Plain-text document sources
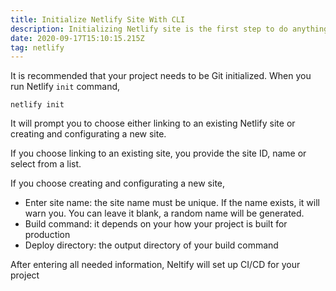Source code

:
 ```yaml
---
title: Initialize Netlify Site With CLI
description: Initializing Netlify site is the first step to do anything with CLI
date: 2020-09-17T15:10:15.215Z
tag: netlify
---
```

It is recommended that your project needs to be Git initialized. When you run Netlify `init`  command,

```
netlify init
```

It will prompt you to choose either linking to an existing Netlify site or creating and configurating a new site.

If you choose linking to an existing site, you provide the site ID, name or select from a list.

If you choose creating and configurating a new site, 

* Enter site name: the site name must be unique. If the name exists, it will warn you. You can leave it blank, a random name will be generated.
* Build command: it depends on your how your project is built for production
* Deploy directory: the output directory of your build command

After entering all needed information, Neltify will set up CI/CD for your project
--
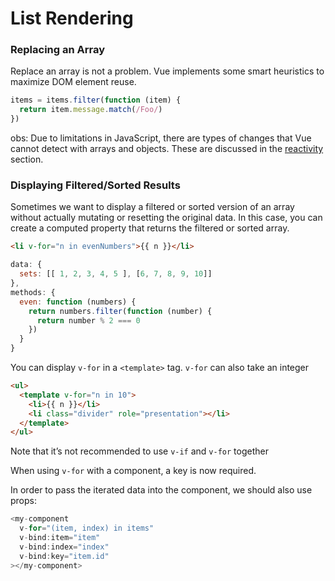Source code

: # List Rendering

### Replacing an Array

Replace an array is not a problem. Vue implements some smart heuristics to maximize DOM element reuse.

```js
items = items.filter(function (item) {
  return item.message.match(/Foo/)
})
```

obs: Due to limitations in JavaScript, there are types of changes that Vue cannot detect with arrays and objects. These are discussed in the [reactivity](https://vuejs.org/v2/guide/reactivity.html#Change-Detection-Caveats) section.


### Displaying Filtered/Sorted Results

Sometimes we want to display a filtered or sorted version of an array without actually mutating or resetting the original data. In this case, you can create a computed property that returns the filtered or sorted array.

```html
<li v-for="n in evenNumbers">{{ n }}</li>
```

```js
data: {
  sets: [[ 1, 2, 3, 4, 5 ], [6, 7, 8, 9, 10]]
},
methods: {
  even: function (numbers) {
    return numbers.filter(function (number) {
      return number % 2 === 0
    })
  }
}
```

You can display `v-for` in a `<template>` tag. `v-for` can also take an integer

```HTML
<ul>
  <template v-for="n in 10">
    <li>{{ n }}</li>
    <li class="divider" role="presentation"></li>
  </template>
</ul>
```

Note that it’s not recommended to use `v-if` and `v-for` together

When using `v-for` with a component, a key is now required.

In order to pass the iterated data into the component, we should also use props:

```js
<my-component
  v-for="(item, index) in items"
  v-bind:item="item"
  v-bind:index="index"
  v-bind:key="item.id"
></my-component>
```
* * *
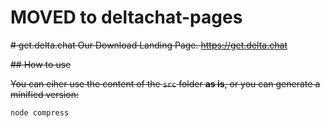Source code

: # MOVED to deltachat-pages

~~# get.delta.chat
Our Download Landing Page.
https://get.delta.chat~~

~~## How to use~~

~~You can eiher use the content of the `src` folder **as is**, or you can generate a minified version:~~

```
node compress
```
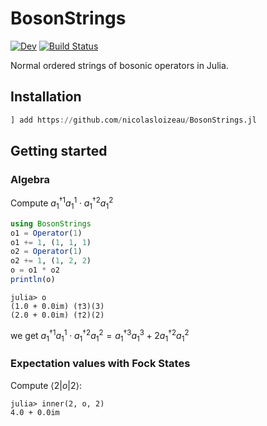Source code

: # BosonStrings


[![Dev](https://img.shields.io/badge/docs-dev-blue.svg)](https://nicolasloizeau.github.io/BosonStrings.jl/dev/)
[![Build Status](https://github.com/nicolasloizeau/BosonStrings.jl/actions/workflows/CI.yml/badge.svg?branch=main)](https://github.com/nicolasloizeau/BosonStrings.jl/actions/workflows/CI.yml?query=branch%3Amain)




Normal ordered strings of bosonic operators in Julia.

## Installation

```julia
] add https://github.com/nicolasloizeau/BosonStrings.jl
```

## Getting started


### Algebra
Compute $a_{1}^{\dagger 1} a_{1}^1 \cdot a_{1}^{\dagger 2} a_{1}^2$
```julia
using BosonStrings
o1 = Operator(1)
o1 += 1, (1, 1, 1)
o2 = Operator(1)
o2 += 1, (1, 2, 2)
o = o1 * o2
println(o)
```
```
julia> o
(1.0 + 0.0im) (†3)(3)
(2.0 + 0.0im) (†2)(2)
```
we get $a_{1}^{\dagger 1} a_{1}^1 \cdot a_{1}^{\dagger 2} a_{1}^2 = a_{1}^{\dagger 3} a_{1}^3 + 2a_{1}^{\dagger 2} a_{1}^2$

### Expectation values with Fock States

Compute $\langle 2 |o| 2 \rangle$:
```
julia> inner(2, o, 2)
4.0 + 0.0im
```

» **What you need to do**
Considering only the data above, return the lines in which "dagger" occurs.

» **Task answer**
Compute $a_{1}^{\dagger 1} a_{1}^1 \cdot a_{1}^{\dagger 2} a_{1}^2$
we get $a_{1}^{\dagger 1} a_{1}^1 \cdot a_{1}^{\dagger 2} a_{1}^2 = a_{1}^{\dagger 3} a_{1}^3 + 2a_{1}^{\dagger 2} a_{1}^2$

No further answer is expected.